— Task item —
Return the run of lines below that opens with the line containing "- Partner/Kontaktpersonen des" and closes with the line containing "- Spezialisten mit", keeping each one exact.

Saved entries
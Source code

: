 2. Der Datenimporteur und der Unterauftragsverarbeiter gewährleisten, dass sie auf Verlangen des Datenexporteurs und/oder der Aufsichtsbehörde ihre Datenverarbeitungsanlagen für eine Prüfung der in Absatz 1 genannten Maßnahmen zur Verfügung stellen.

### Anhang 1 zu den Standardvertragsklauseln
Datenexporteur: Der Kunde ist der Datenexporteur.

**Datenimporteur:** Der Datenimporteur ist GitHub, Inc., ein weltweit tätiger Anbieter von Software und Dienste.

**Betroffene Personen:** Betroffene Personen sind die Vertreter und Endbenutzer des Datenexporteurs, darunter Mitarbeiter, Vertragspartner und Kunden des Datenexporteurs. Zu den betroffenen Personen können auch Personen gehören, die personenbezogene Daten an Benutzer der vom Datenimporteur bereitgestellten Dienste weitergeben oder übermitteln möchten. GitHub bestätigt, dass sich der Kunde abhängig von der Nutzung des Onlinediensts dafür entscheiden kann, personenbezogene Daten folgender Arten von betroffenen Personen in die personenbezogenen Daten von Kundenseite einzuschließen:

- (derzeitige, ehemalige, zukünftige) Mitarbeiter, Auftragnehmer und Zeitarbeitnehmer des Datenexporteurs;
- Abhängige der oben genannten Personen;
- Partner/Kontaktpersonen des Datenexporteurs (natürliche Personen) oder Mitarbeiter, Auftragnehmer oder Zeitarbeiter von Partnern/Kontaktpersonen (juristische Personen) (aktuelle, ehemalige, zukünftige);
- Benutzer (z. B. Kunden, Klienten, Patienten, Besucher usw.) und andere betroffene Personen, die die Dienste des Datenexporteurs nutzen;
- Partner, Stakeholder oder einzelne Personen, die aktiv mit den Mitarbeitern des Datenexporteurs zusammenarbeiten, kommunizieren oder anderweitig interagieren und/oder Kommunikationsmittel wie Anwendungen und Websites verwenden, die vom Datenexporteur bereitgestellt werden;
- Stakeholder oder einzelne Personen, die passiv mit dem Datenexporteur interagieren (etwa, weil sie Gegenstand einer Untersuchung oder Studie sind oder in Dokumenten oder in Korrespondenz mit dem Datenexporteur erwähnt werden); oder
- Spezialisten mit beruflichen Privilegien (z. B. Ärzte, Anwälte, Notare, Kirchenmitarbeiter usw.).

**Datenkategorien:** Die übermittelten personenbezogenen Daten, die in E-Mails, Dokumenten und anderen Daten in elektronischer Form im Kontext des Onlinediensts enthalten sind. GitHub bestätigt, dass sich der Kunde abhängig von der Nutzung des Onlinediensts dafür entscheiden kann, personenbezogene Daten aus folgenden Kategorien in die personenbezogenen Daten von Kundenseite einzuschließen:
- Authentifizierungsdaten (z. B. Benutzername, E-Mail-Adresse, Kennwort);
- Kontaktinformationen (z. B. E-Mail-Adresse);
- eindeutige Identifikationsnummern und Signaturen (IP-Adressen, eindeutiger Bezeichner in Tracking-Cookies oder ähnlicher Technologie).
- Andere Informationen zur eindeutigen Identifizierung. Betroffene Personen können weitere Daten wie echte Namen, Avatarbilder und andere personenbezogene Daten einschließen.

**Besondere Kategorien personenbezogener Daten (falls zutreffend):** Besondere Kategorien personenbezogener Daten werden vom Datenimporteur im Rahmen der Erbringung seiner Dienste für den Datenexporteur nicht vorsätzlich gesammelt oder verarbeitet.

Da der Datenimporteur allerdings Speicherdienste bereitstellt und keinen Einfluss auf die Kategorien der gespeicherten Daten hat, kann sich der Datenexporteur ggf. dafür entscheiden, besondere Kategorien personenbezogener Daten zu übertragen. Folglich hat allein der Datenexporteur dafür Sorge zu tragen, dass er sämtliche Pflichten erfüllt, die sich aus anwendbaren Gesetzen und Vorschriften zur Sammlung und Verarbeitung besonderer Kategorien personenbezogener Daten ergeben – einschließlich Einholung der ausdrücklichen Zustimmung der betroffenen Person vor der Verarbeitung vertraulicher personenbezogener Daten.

— Answer space —
- Partner/Kontaktpersonen des Datenexporteurs (natürliche Personen) oder Mitarbeiter, Auftragnehmer oder Zeitarbeiter von Partnern/Kontaktpersonen (juristische Personen) (aktuelle, ehemalige, zukünftige);
- Benutzer (z. B. Kunden, Klienten, Patienten, Besucher usw.) und andere betroffene Personen, die die Dienste des Datenexporteurs nutzen;
- Partner, Stakeholder oder einzelne Personen, die aktiv mit den Mitarbeitern des Datenexporteurs zusammenarbeiten, kommunizieren oder anderweitig interagieren und/oder Kommunikationsmittel wie Anwendungen und Websites verwenden, die vom Datenexporteur bereitgestellt werden;
- Stakeholder oder einzelne Personen, die passiv mit dem Datenexporteur interagieren (etwa, weil sie Gegenstand einer Untersuchung oder Studie sind oder in Dokumenten oder in Korrespondenz mit dem Datenexporteur erwähnt werden); oder
- Spezialisten mit beruflichen Privilegien (z. B. Ärzte, Anwälte, Notare, Kirchenmitarbeiter usw.).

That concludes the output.